(Collected data entries)

[Start of Attachment]

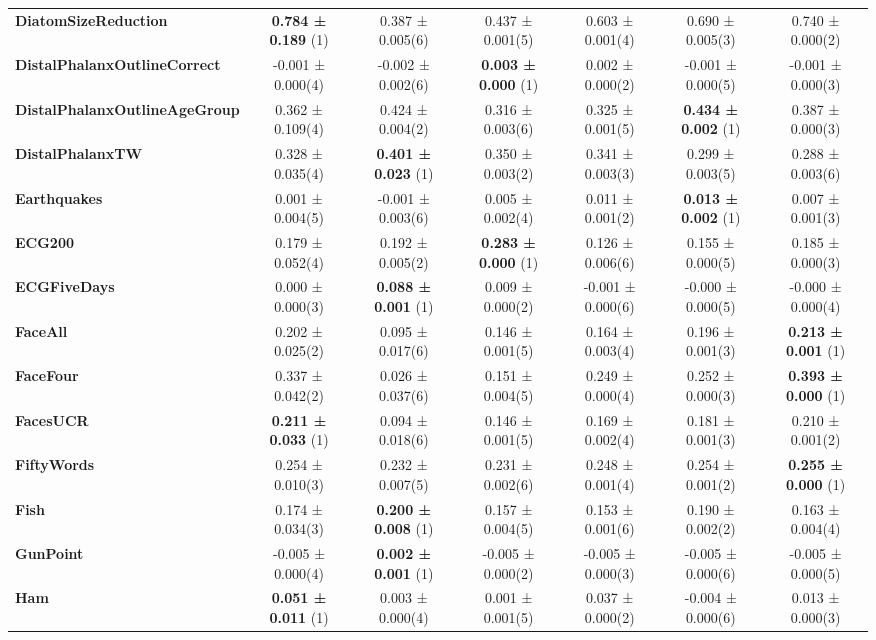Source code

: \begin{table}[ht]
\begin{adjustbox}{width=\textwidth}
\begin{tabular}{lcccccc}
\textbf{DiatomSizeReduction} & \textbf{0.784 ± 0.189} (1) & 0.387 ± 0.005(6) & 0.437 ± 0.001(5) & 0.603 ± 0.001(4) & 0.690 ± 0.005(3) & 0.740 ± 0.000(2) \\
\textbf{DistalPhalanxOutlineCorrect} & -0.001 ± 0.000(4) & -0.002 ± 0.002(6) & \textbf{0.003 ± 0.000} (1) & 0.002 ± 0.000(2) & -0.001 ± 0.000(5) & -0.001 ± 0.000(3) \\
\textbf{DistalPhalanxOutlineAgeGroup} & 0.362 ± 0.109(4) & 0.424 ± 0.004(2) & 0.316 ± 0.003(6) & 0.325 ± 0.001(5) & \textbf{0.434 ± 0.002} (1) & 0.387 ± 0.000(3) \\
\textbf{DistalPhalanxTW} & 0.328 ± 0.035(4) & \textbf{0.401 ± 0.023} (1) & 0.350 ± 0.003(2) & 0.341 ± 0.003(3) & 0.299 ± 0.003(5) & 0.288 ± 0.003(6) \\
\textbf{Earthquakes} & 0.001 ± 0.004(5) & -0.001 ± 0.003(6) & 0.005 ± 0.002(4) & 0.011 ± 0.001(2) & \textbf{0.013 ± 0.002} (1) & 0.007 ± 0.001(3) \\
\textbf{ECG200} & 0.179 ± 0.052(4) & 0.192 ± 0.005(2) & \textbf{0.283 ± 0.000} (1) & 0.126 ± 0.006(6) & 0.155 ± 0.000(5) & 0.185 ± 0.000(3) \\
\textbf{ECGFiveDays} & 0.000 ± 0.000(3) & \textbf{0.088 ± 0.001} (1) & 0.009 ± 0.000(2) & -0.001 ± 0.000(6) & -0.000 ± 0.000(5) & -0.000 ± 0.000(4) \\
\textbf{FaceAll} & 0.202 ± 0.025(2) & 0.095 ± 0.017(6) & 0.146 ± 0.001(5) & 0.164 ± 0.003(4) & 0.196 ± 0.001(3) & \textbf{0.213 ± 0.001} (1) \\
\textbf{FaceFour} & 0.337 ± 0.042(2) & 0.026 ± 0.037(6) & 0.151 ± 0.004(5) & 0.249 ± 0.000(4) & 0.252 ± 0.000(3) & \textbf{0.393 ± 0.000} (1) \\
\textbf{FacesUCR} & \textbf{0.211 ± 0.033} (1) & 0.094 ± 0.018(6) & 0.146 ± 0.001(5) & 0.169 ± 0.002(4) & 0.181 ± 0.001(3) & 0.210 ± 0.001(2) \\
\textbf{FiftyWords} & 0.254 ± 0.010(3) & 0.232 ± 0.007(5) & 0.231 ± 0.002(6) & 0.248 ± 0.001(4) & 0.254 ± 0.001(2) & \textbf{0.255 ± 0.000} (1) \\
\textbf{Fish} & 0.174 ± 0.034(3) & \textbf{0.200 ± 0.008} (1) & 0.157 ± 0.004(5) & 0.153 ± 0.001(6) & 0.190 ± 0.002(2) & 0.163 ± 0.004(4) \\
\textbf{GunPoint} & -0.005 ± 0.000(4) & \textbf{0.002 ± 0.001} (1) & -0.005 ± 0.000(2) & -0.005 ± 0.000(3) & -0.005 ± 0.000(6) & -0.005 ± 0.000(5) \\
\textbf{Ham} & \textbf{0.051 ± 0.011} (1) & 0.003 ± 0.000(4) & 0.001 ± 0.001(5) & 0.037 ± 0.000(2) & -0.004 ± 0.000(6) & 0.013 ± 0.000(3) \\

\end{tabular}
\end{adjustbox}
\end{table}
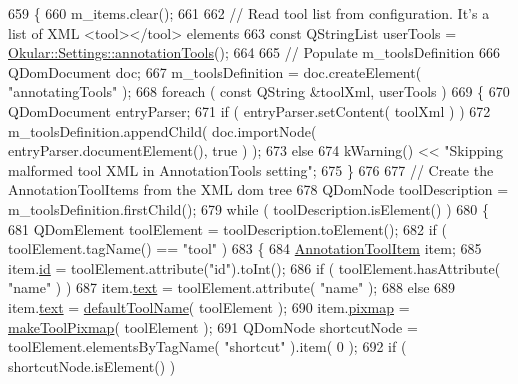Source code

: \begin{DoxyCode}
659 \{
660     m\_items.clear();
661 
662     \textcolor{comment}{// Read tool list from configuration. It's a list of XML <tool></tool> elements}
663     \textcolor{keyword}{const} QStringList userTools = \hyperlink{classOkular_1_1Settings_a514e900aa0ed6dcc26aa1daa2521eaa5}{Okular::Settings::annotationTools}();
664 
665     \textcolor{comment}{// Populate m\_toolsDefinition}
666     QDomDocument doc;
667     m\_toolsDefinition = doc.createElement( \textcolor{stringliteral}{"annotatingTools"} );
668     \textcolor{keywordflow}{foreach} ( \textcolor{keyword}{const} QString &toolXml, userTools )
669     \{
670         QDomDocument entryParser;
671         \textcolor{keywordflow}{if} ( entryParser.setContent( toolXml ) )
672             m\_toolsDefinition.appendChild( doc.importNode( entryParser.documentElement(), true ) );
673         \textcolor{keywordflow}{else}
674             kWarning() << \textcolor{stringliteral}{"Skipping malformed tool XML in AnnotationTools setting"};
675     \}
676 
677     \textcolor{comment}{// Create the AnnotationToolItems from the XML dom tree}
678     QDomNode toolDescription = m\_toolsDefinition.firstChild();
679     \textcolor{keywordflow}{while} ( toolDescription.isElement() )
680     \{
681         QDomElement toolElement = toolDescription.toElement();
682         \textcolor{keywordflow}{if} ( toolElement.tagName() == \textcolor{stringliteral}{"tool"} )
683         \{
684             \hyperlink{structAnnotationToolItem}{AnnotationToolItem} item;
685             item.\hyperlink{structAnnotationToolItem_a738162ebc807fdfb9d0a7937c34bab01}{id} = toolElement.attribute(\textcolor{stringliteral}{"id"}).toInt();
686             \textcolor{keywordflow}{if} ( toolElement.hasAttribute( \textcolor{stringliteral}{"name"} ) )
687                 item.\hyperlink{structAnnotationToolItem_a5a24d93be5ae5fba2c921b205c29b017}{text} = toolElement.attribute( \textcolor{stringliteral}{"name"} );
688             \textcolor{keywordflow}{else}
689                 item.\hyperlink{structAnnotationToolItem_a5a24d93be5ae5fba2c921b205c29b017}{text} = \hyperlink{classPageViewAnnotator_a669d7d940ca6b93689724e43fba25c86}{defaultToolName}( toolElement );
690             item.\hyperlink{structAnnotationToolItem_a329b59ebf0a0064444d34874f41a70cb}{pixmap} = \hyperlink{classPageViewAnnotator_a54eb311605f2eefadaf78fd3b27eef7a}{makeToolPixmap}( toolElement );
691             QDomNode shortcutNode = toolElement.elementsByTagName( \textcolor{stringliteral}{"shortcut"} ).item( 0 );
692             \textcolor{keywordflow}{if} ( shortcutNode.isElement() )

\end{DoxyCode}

[End of Attachment]
[Start of Attachment]

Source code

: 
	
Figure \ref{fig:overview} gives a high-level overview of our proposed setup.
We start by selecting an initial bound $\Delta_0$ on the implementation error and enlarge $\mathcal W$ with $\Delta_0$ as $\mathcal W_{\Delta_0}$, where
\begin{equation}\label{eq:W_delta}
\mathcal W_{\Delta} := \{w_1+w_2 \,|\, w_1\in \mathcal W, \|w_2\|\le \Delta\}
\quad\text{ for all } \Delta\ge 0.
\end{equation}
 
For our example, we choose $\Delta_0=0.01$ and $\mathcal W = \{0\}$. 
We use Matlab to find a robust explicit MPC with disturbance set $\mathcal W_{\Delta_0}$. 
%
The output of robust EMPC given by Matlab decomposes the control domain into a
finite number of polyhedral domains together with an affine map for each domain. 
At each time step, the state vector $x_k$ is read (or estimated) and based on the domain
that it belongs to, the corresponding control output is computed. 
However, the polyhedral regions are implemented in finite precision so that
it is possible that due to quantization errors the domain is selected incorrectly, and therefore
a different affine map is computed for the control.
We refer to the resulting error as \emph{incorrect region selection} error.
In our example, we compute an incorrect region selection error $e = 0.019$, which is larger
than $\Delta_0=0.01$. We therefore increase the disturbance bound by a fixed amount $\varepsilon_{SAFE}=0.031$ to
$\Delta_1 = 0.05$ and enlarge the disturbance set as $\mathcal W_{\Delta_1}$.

[End of Attachment]
[Start of Attachment]

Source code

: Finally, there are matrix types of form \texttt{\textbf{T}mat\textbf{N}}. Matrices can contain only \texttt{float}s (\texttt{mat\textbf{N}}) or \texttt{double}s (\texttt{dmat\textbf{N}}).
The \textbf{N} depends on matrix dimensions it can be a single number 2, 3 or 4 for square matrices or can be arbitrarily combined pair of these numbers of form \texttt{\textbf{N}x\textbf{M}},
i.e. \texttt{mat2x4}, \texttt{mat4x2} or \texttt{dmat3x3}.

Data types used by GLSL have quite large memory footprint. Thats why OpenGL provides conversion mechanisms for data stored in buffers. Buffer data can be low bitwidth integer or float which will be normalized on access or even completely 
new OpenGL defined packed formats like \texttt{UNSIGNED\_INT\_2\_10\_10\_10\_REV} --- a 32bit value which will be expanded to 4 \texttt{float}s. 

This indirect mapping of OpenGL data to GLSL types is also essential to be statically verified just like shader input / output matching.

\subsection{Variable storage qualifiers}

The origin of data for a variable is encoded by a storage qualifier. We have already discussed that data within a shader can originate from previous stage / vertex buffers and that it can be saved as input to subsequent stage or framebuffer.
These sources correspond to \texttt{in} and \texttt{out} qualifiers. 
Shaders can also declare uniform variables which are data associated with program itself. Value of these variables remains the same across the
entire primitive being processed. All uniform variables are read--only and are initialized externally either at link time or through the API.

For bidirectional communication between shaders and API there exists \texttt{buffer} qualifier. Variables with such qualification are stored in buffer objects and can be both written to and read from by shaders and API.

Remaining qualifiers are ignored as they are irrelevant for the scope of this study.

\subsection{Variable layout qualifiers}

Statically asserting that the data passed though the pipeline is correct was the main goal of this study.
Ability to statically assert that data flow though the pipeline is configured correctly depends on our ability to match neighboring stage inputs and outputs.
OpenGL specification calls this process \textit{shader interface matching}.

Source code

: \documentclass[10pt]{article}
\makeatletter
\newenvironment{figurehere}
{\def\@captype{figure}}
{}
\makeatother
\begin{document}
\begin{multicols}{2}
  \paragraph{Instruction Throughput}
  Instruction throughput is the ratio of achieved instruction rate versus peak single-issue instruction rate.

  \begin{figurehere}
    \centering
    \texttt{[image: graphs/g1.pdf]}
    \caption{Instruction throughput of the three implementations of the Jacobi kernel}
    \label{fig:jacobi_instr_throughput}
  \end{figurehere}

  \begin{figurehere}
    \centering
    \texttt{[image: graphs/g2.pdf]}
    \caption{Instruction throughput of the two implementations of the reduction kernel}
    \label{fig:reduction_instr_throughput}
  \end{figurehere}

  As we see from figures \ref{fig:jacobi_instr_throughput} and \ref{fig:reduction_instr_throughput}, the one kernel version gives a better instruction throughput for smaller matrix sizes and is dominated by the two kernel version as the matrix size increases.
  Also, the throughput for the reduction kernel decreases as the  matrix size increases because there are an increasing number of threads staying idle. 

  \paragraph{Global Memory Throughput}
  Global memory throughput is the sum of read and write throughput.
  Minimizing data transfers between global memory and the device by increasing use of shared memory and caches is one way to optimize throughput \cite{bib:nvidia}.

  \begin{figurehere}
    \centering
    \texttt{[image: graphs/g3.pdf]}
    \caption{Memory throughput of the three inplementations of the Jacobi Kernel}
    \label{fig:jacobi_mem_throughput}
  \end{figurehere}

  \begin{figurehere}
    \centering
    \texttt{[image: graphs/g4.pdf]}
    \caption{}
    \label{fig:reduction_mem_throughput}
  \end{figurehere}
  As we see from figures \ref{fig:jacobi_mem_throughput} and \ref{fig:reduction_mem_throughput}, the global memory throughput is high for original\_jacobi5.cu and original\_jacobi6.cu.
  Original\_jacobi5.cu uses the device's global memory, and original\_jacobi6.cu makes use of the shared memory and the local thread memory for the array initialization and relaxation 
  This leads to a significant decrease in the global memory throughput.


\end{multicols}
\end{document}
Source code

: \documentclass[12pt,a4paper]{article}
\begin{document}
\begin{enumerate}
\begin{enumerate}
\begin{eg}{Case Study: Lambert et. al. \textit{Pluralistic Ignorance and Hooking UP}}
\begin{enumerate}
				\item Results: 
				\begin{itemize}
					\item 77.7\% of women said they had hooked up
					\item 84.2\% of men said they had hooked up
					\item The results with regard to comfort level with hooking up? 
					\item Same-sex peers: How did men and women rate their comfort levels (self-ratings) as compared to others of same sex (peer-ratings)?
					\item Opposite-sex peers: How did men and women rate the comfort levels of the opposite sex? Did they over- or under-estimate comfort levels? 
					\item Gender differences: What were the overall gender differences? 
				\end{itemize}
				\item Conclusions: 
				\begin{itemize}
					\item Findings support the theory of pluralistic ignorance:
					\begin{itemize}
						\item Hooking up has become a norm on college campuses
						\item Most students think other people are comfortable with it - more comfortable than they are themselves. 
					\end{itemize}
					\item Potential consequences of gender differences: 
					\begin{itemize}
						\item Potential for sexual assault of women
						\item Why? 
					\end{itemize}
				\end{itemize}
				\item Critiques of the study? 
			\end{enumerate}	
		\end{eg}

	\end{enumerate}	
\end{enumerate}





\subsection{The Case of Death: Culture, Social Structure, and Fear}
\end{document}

[End of Attachment]

▶ How to complete this task:
Print again the lines of the entries above that fall between the line holding "on college campuses" and the line holding "Potential consequences of", inclusive, exactly as they stand.

▶ Result of this task:
						\item Hooking up has become a norm on college campuses
						\item Most students think other people are comfortable with it - more comfortable than they are themselves. 
					\end{itemize}
					\item Potential consequences of gender differences: 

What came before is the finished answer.